= Borja Domecq Solís =

Spanish rancher (1945–2020)

Borja Domecq Solís, born Francisco de Borja Domecq y Solís (October 1945 – 23 March 2020) was a Spanish businessman and breeder of fighting bulls, founder of the Vegahermosa and Jandilla bull ranches.

== Biography ==

He was born in October 1945 in Pamplona into one of the most prominent families of the cattle and winery lineage Domecq. The son of Juan Pedro Domecq Díez and Matilde Solís Beaumont, grandson of breeder and winemaker Juan Pedro Domecq and Nuñez de Villavicencio forerunner of the Domecq bull ranch, and brother of Fernando and Juan Pedro Domecq, also breeders of fighting bulls, he grew up in Jerez de la Frontera, their parents' place of origin.

He was the owner of the Domecq herd located on the farm that the family owns in Vejer de la Frontera (Cadiz), recognized by the family iron star created in 1943. He continued the genetics studies initiated by his father and his uncles Pedro, Salvador and Álvaro Domecq in the 1950s, pioneers in the genetic improvement of the Domecq bulls.

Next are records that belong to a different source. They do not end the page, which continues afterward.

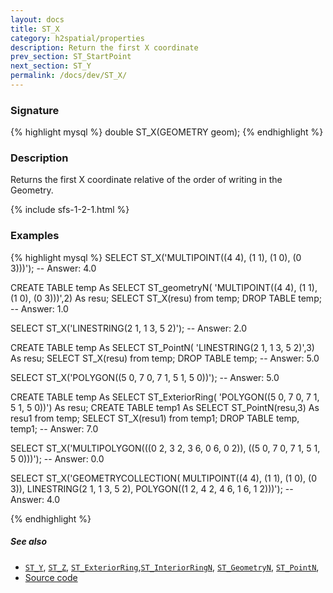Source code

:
 ```yaml
---
layout: docs
title: ST_X
category: h2spatial/properties
description: Return the first X coordinate
prev_section: ST_StartPoint
next_section: ST_Y
permalink: /docs/dev/ST_X/
---
```


### Signature

{% highlight mysql %}
double ST_X(GEOMETRY geom);
{% endhighlight %}

### Description

Returns the first X coordinate relative of the order of writing in the Geometry.

{% include sfs-1-2-1.html %}

### Examples

{% highlight mysql %}
SELECT ST_X('MULTIPOINT((4 4), (1 1), (1 0), (0 3)))');
-- Answer: 4.0

CREATE TABLE temp As SELECT ST_geometryN(
    'MULTIPOINT((4 4), (1 1), (1 0), (0 3)))',2) As resu;
SELECT ST_X(resu) from temp;
DROP TABLE temp;
-- Answer: 1.0

SELECT ST_X('LINESTRING(2 1, 1 3, 5 2)');
-- Answer: 2.0

CREATE TABLE temp As SELECT ST_PointN(
    'LINESTRING(2 1, 1 3, 5 2)',3) As resu;
SELECT ST_X(resu) from temp;
DROP TABLE temp;
-- Answer: 5.0

SELECT ST_X('POLYGON((5 0, 7 0, 7 1, 5 1, 5 0))');
-- Answer: 5.0

CREATE TABLE temp As SELECT ST_ExteriorRing(
    'POLYGON((5 0, 7 0, 7 1, 5 1, 5 0))') As resu;
CREATE TABLE temp1 As SELECT ST_PointN(resu,3) As resu1 from temp;
SELECT ST_X(resu1) from temp1;
DROP TABLE temp, temp1;
-- Answer: 7.0

SELECT ST_X('MULTIPOLYGON(((0 2, 3 2, 3 6, 0 6, 0 2)), 
              ((5 0, 7 0, 7 1, 5 1, 5 0)))');
-- Answer: 0.0

SELECT ST_X('GEOMETRYCOLLECTION(
                 MULTIPOINT((4 4), (1 1), (1 0), (0 3)), 
                 LINESTRING(2 1, 1 3, 5 2), 
                 POLYGON((1 2, 4 2, 4 6, 1 6, 1 2)))');
-- Answer: 4.0

{% endhighlight %}

##### See also

* [`ST_Y`](../ST_Y), [`ST_Z`](../ST_Z), [`ST_ExteriorRing`](../ST_ExteriorRing),[`ST_InteriorRingN`](../ST_InteriorRingN), [`ST_GeometryN`](../ST_GeometryN), [`ST_PointN`](../ST_PointN),
* <a href="https://github.com/irstv/H2GIS/blob/master/h2spatial/src/main/java/org/h2gis/h2spatial/internal/function/spatial/properties/ST_X.java" target="_blank">Source code</a>
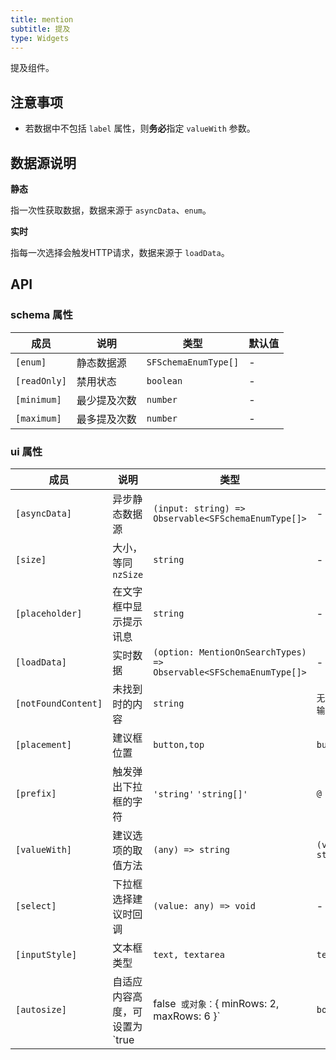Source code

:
 ```yaml
---
title: mention
subtitle: 提及
type: Widgets
---
```


提及组件。

## 注意事项

- 若数据中不包括 `label` 属性，则**务必**指定 `valueWith` 参数。

## 数据源说明

**静态**

指一次性获取数据，数据来源于 `asyncData`、`enum`。

**实时**

指每一次选择会触发HTTP请求，数据来源于 `loadData`。

## API

### schema 属性

成员 | 说明 | 类型 | 默认值
----|------|-----|------
`[enum]` | 静态数据源 | `SFSchemaEnumType[]` | -
`[readOnly]` | 禁用状态  | `boolean` | -
`[minimum]` | 最少提及次数 | `number` | -
`[maximum]` | 最多提及次数 | `number` | -

### ui 属性

成员 | 说明 | 类型 | 默认值
----|------|-----|------
`[asyncData]` | 异步静态数据源 | `(input: string) => Observable<SFSchemaEnumType[]>` | -
`[size]` | 大小，等同 `nzSize` | `string` | -
`[placeholder]` | 在文字框中显示提示讯息 | `string` | -
`[loadData]` | 实时数据 | `(option: MentionOnSearchTypes) => Observable<SFSchemaEnumType[]>` | -
`[notFoundContent]` | 未找到时的内容 | `string` | `无匹配结果，轻敲空格完成输入`
`[placement]` | 建议框位置 | `button,top` | `button`
`[prefix]` | 触发弹出下拉框的字符 | `'string'` `'string[]'` | `@`
`[valueWith]` | 建议选项的取值方法  | `(any) => string` | `(value: string) => string`
`[select]` | 下拉框选择建议时回调 | `(value: any) => void` | -
`[inputStyle]` | 文本框类型 | `text, textarea` | `text`
`[autosize]` | 自适应内容高度，可设置为 `true|false` 或对象：`{ minRows: 2, maxRows: 6 }`  | `boolean,AutoSizeType` | `true`
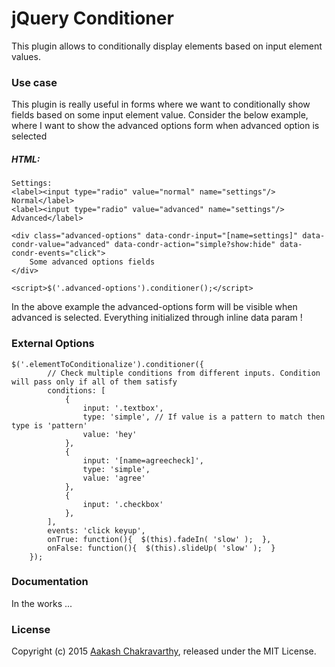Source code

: # jQuery Conditioner

This plugin allows to conditionally display elements based on input element values.

### Use case

This plugin is really useful in forms where we want to conditionally show fields based on some input element value. Consider the below example, where I want to show the advanced options form when advanced option is selected

##### HTML:
```
Settings:
<label><input type="radio" value="normal" name="settings"/> Normal</label>
<label><input type="radio" value="advanced" name="settings"/> Advanced</label>

<div class="advanced-options" data-condr-input="[name=settings]" data-condr-value="advanced" data-condr-action="simple?show:hide" data-condr-events="click">
    Some advanced options fields
</div>

<script>$('.advanced-options').conditioner();</script>
```
In the above example the advanced-options form will be visible when advanced is selected. Everything initialized through inline data param !

### External Options

```
$('.elementToConditionalize').conditioner({
        // Check multiple conditions from different inputs. Condition will pass only if all of them satisfy
		conditions: [
			{
				input: '.textbox',
				type: 'simple', // If value is a pattern to match then type is 'pattern'
				value: 'hey'
			},
			{
				input: '[name=agreecheck]',
				type: 'simple',
				value: 'agree'
			},
			{
				input: '.checkbox'
			},
		],
		events: 'click keyup',
		onTrue: function(){  $(this).fadeIn( 'slow' );  },
		onFalse: function(){  $(this).slideUp( 'slow' );  }
	});
```

### Documentation

In the works ...

### License

Copyright (c) 2015 [Aakash Chakravarthy](http://www.aakashweb.com/), released under the MIT License.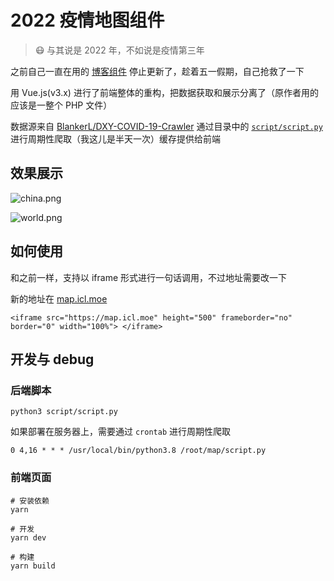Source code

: # 2022 疫情地图组件

> 😷 与其说是 2022 年，不如说是疫情第三年

之前自己一直在用的 [博客组件](https://idealclover.top/archives/617/) 停止更新了，趁着五一假期，自己抢救了一下

用 Vue.js(v3.x) 进行了前端整体的重构，把数据获取和展示分离了（原作者用的应该是一整个 PHP 文件）

数据源来自 [BlankerL/DXY-COVID-19-Crawler](https://github.com/BlankerL/DXY-COVID-19-Crawler) 通过目录中的 [`script/script.py`](script/script.py) 进行周期性爬取（我这儿是半天一次）缓存提供给前端

## 效果展示

![china.png](https://s2.loli.net/2022/05/03/yoAtXfNhE5xLbzd.png)

![world.png](https://s2.loli.net/2022/05/03/KavFkLyoNE8Ownm.png)

## 如何使用

和之前一样，支持以 iframe 形式进行一句话调用，不过地址需要改一下

新的地址在 [map.icl.moe](https://map.icl.moe)

```
<iframe src="https://map.icl.moe" height="500" frameborder="no" border="0" width="100%"> </iframe>
```

## 开发与 debug

### 后端脚本

```
python3 script/script.py
```

如果部署在服务器上，需要通过 `crontab` 进行周期性爬取

```
0 4,16 * * * /usr/local/bin/python3.8 /root/map/script.py
```

### 前端页面

```
# 安装依赖
yarn

# 开发
yarn dev

# 构建
yarn build
```
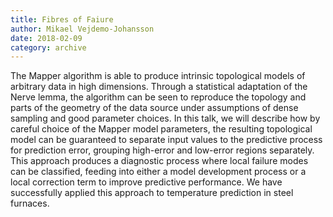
 ```yaml
---
title: Fibres of Faiure
author: Mikael Vejdemo-Johansson
date: 2018-02-09
category: archive
---
```


The Mapper algorithm is able to produce intrinsic topological models of arbitrary data in high dimensions. Through a
statistical adaptation of the Nerve lemma, the algorithm can be seen to reproduce the topology and parts of the geometry
of the data source under assumptions of dense sampling and good parameter choices.
In this talk, we will describe how by careful choice of the Mapper model parameters, the resulting topological model
can be guaranteed to separate input values to the predictive process for prediction error, grouping high-error and low-error
regions separately.
This approach produces a diagnostic process where local failure modes can be classified, feeding into either a model
development process or a local correction term to improve predictive performance. We have successfully applied this
approach to temperature prediction in steel furnaces. 
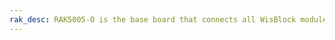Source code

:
 ```yaml
---
rak_desc: RAK5005-O is the base board that connects all WisBlock modules together. It also provides the power supply for attached WisBlock modules.
---
```


<rk-redirect to="/Product-Categories/WisBlock/RAK5005-O/Overview/" />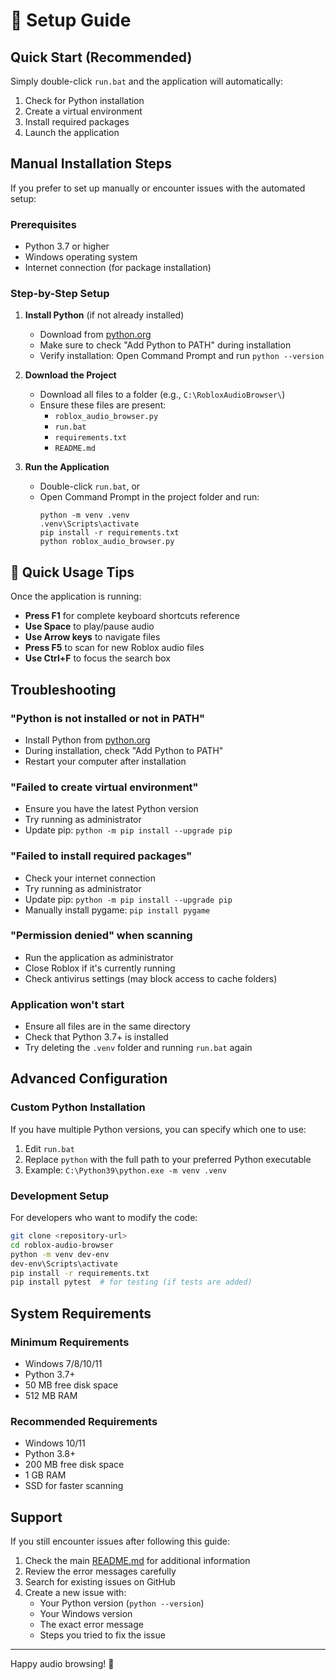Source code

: # 🚀 Setup Guide

## Quick Start (Recommended)

Simply double-click `run.bat` and the application will automatically:
1. Check for Python installation
2. Create a virtual environment
3. Install required packages
4. Launch the application

## Manual Installation Steps

If you prefer to set up manually or encounter issues with the automated setup:

### Prerequisites
- Python 3.7 or higher
- Windows operating system
- Internet connection (for package installation)

### Step-by-Step Setup

1. **Install Python** (if not already installed)
   - Download from [python.org](https://python.org)
   - Make sure to check "Add Python to PATH" during installation
   - Verify installation: Open Command Prompt and run `python --version`

2. **Download the Project**
   - Download all files to a folder (e.g., `C:\RobloxAudioBrowser\`)
   - Ensure these files are present:
     - `roblox_audio_browser.py`
     - `run.bat`
     - `requirements.txt`
     - `README.md`

3. **Run the Application**
   - Double-click `run.bat`, or
   - Open Command Prompt in the project folder and run:
     ```
     python -m venv .venv
     .venv\Scripts\activate
     pip install -r requirements.txt
     python roblox_audio_browser.py
     ```

## 🎹 Quick Usage Tips

Once the application is running:
- **Press F1** for complete keyboard shortcuts reference
- **Use Space** to play/pause audio
- **Use Arrow keys** to navigate files
- **Press F5** to scan for new Roblox audio files
- **Use Ctrl+F** to focus the search box

## Troubleshooting

### "Python is not installed or not in PATH"
- Install Python from [python.org](https://python.org)
- During installation, check "Add Python to PATH"
- Restart your computer after installation

### "Failed to create virtual environment"
- Ensure you have the latest Python version
- Try running as administrator
- Update pip: `python -m pip install --upgrade pip`

### "Failed to install required packages"
- Check your internet connection
- Try running as administrator
- Update pip: `python -m pip install --upgrade pip`
- Manually install pygame: `pip install pygame`

### "Permission denied" when scanning
- Run the application as administrator
- Close Roblox if it's currently running
- Check antivirus settings (may block access to cache folders)

### Application won't start
- Ensure all files are in the same directory
- Check that Python 3.7+ is installed
- Try deleting the `.venv` folder and running `run.bat` again

## Advanced Configuration

### Custom Python Installation
If you have multiple Python versions, you can specify which one to use:
1. Edit `run.bat`
2. Replace `python` with the full path to your preferred Python executable
3. Example: `C:\Python39\python.exe -m venv .venv`

### Development Setup
For developers who want to modify the code:
```bash
git clone <repository-url>
cd roblox-audio-browser
python -m venv dev-env
dev-env\Scripts\activate
pip install -r requirements.txt
pip install pytest  # for testing (if tests are added)
```

## System Requirements

### Minimum Requirements
- Windows 7/8/10/11
- Python 3.7+
- 50 MB free disk space
- 512 MB RAM

### Recommended Requirements
- Windows 10/11
- Python 3.8+
- 200 MB free disk space
- 1 GB RAM
- SSD for faster scanning

## Support

If you still encounter issues after following this guide:
1. Check the main [README.md](README.md) for additional information
2. Review the error messages carefully
3. Search for existing issues on GitHub
4. Create a new issue with:
   - Your Python version (`python --version`)
   - Your Windows version
   - The exact error message
   - Steps you tried to fix the issue

---

Happy audio browsing! 🎵
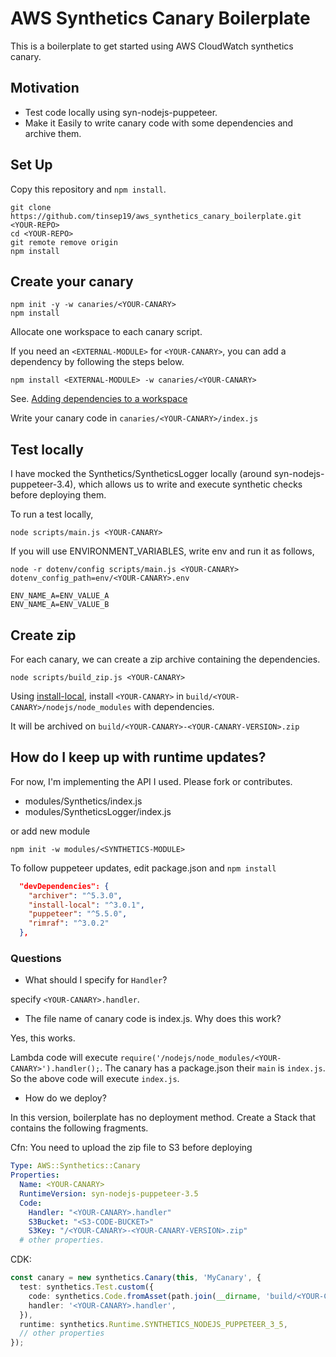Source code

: # AWS Synthetics Canary Boilerplate

This is a boilerplate to get started using AWS CloudWatch synthetics canary.

## Motivation

- Test code locally using syn-nodejs-puppeteer.
- Make it Easily to write canary code with some dependencies and archive them.

## Set Up

Copy this repository and `npm install`.

```shell
git clone https://github.com/tinsep19/aws_synthetics_canary_boilerplate.git <YOUR-REPO>
cd <YOUR-REPO>
git remote remove origin
npm install
```

## Create your canary

```shell
npm init -y -w canaries/<YOUR-CANARY>
npm install
```

Allocate one workspace to each canary script.

If you need an `<EXTERNAL-MODULE>` for `<YOUR-CANARY>`, you can add a dependency by following the steps below.

`npm install <EXTERNAL-MODULE> -w canaries/<YOUR-CANARY>`

See. [Adding dependencies to a workspace](https://docs.npmjs.com/cli/v7/using-npm/workspaces#adding-dependencies-to-a-workspace)

Write your canary code in `canaries/<YOUR-CANARY>/index.js`

## Test locally

I have mocked the Synthetics/SyntheticsLogger locally (around syn-nodejs-puppeteer-3.4),
which allows us to write and execute synthetic checks before deploying them.

To run a test locally,

`node scripts/main.js <YOUR-CANARY>`

If you will use ENVIRONMENT_VARIABLES, write env and run it as follows,

`node -r dotenv/config scripts/main.js <YOUR-CANARY> dotenv_config_path=env/<YOUR-CANARY>.env`

```.env
ENV_NAME_A=ENV_VALUE_A
ENV_NAME_A=ENV_VALUE_B
```

## Create zip

For each canary, we can create a zip archive containing the dependencies.

`node scripts/build_zip.js <YOUR-CANARY>`

Using [install-local](https://www.npmjs.com/package/install-local), install `<YOUR-CANARY>` in `build/<YOUR-CANARY>/nodejs/node_modules` with dependencies.

It will be archived on `build/<YOUR-CANARY>-<YOUR-CANARY-VERSION>.zip`

## How do I keep up with runtime updates?

For now, I'm implementing the API I used.
Please fork or contributes.

- modules/Synthetics/index.js
- modules/SyntheticsLogger/index.js

or add new module

`npm init -w modules/<SYNTHETICS-MODULE>`

To follow puppeteer updates, edit package.json and `npm install`

```package.json
  "devDependencies": {
    "archiver": "^5.3.0",
    "install-local": "^3.0.1",
    "puppeteer": "^5.5.0",
    "rimraf": "^3.0.2"
  },
```

### Questions

- What should I specify for `Handler`?

specify `<YOUR-CANARY>.handler`.

- The file name of canary code is index.js. Why does this work?

Yes, this works.

Lambda code will execute `require('/nodejs/node_modules/<YOUR-CANARY>').handler();`.
The canary has a package.json their `main` is `index.js`.
So the above code will execute `index.js`.

- How do we deploy?

In this version, boilerplate has no deployment method.
Create a Stack that contains the following fragments.

Cfn: You need to upload the zip file to S3 before deploying

```yaml
Type: AWS::Synthetics::Canary
Properties: 
  Name: <YOUR-CANARY>
  RuntimeVersion: syn-nodejs-puppeteer-3.5
  Code: 
    Handler: "<YOUR-CANARY>.handler"
    S3Bucket: "<S3-CODE-BUCKET>"
    S3Key: "/<YOUR-CANARY>-<YOUR-CANARY-VERSION>.zip"
  # other properties.
```

CDK:

```ts
const canary = new synthetics.Canary(this, 'MyCanary', {
  test: synthetics.Test.custom({
    code: synthetics.Code.fromAsset(path.join(__dirname, 'build/<YOUR-CANARY>-<YOUR-CANARY-VERSION>.zip')),
    handler: '<YOUR-CANARY>.handler',
  }),
  runtime: synthetics.Runtime.SYNTHETICS_NODEJS_PUPPETEER_3_5,
  // other properties
});
```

After the bull ranch Zalduendo was created by his brother Fernando, in 1987 he took the direction of part of it from which he formed his own ranch, Jandilla, placing it among leading Spanish bull ranches, announced in most of the most important bullfighting fairs for more than thirty years. In 2016 he handed over the management to his son Borja Domecq Nogera.

In 2002, he created a second bull ranch, Vegahermosa, with genetics from Domecq bulls. From 2011 to 2017 he was part of the board of directors of the Unión de Criadores de Toros de Lidia, as well as the promoter and the President of Fedelidia, a federation that includes the five breeder associations dedicated to the production of meat from fighting bull of autochthonous breed, a certificate of traceability granted by the Ministry of Agriculture in Royal Decree 505/2013 of June 25, which includes more than a thousand cattle ranches.

== Personal life ==

Domecq was married to Fátima Noguera Espinosa, from whose marriage he had two children, Borja and Fátima.

In 2009, while attending the awards ceremony of the Extremadura Bullfighting Federation, he suffered acute pulmonary edema, for which he was admitted to the ICU of the local hospital.

He died on 23 March 2020 at age 74 in the General Hospital of Mérida, the day after being admitted, as a consequence of COVID-19, during the pandemic in Spain.